## EXERCISE AIM
Reproduce only the lines that run from the line with "每个会话的系统变量 | |" to the last line of the material, both ends included, exactly as they appear.
# # #
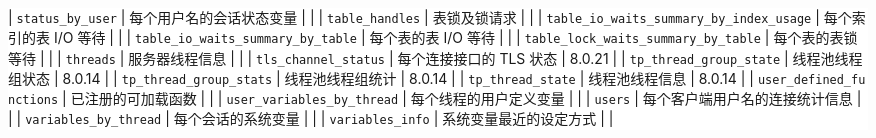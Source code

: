 | `status_by_user` | 每个用户名的会话状态变量 | |
| `table_handles` | 表锁及锁请求 | |
| `table_io_waits_summary_by_index_usage` | 每个索引的表 I/O 等待 | |
| `table_io_waits_summary_by_table` | 每个表的表 I/O 等待 | |
| `table_lock_waits_summary_by_table` | 每个表的表锁等待 | |
| `threads` | 服务器线程信息 | |
| `tls_channel_status` | 每个连接接口的 TLS 状态 | 8.0.21 |
| `tp_thread_group_state` | 线程池线程组状态 | 8.0.14 |
| `tp_thread_group_stats` | 线程池线程组统计 | 8.0.14 |
| `tp_thread_state` | 线程池线程信息 | 8.0.14 |
| `user_defined_functions` | 已注册的可加载函数 | |
| `user_variables_by_thread` | 每个线程的用户定义变量 | |
| `users` | 每个客户端用户名的连接统计信息 | |
| `variables_by_thread` | 每个会话的系统变量 | |
| `variables_info` | 系统变量最近的设定方式 | |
# # #
## THE ANSWER
| `variables_by_thread` | 每个会话的系统变量 | |
| `variables_info` | 系统变量最近的设定方式 | |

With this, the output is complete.